Sketching or ID aiding designing more testing and validating and then actually implementing building a product. You'll see lots and lots of similar types of diagrams, but the critical thing to note here is that even though a lot of these diagrams are linear one step after the other, that's not actually how UX design happens. 

Might not start with doing a ton of user research, the project or the thing that you end up working on, might begin with a product that already exists. You need to tweak it or iterate it a little bit or already have a lot of information about how users are using your product. You might find that you're starting from testing something and then going back into iterating designs. 

Rather than this linear process, you'll also see many diagrams that are breaking away from that linear flow and making more kind of circular diagram showing all the facets and all the different methods you can use. You might use them in lots of other orders. 

Also, some patterns show that you actually can move around and jump back and forth between each one.
ux-process

The Four BASIC Key Steps

What they all have in common is four necessary key steps: understanding, ideating testing, and crafting. There's no particular order that those can go in, but those are the foundational UX design elements.
four-basic-steps

What is UX Designer doing?

Maybe you're wondering what a UX designer is doing every day in his/her job. In the UX design field, and you might find yourself doing a lot of different types of things. 

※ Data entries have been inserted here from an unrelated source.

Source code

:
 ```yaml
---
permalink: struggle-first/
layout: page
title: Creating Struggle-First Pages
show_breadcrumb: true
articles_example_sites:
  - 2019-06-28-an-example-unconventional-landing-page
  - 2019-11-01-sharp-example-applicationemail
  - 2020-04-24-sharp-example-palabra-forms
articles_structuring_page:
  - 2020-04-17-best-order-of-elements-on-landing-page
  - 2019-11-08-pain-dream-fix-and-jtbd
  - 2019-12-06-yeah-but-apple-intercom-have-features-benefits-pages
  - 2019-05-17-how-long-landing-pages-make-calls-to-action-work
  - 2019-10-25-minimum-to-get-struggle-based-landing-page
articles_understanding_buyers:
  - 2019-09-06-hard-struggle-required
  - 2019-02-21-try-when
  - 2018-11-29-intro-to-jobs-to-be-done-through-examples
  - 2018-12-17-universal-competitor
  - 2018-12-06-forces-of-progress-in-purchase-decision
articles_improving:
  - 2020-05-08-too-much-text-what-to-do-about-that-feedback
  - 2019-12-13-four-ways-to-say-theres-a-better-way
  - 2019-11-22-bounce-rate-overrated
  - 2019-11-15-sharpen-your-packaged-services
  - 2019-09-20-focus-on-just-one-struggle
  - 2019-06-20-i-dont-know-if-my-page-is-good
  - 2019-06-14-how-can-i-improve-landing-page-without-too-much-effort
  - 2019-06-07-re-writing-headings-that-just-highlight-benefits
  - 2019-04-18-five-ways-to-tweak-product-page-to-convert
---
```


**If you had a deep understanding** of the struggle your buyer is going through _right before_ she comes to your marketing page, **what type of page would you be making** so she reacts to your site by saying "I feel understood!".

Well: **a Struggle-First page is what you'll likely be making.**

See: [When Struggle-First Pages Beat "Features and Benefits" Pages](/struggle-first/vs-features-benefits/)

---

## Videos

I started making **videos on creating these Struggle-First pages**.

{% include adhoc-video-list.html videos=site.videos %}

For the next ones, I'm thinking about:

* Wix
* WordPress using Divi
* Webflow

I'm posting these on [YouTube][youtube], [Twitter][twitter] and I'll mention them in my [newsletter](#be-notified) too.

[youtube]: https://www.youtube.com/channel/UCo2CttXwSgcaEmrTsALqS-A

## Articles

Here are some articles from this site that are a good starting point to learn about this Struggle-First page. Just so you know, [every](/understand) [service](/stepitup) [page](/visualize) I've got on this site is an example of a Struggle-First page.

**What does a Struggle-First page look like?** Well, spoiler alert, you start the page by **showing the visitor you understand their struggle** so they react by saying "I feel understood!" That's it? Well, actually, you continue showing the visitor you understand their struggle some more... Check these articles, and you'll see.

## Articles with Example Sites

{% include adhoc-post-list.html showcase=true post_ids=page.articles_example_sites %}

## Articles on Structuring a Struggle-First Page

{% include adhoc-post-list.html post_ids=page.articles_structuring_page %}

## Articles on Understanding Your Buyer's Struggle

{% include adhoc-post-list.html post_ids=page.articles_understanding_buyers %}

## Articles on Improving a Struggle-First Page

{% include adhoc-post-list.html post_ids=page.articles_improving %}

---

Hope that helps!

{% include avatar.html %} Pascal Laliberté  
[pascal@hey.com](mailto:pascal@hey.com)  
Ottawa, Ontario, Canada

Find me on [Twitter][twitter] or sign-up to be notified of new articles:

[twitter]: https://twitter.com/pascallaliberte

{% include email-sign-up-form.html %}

You might be creating wireframes to mock-up how a user experience looks in a web interface or a mobile app or something digital. Wireframes can look like this.



As a UX designer, sometimes you are sketching out how something would explain the workflow of a user. You might be mocking things that should be on the screen and things that they should click on to make it simple and easy for them to know what to do at each step. 

You might find yourself doing in-depth user research where you are actually observing users in a virtual environment ethnographic research where you go in and immerse yourself in the field. 

You might find yourself working a lot with developers and technical people and acting as a translator, helping to craft that experience knowing what the user’s perspective is and what their needs are and what the technology can do. 

Another common thing for UX designers is to do testing. Once you've got some ideas or concepts, create, putting them in the hands of people and seeing how they react and how they respond and asking them questions to try and validate your ideas and check that they're going to work before you go into a long process of designing them. 

There are two more things that you probably wouldn't guess would be a big part of being a UX designer, and these are some things that people don't know about before they get into the field, and then they're surprised when it's a big part of their job. 

The first one is presenting and documenting and pitching and showcasing your work. That might be because you've just done a lot of user research, and you need to give to management or the design team what your findings are and what direction you think the design should go in. It might be concepts that you've created, and you need to present and show them to people or other teams.So taking the work you've done and presenting and showing your ideas to other people in a way understandable is a massive part of being a UX designer. 

Lastly, being able to facilitate groups of people and run workshops to help others come together and collaborate and co-create and come to conclusions together is misunderstood and not seen as a big part of UX design. 

So hopefully that's given you a good overview of what UX design is. 

I've given you examples of good UX and bad UX with the coffee cups the impact that bad UX design can have on organizations like the nuclear power plant example and some examples of what a UX designer does every day.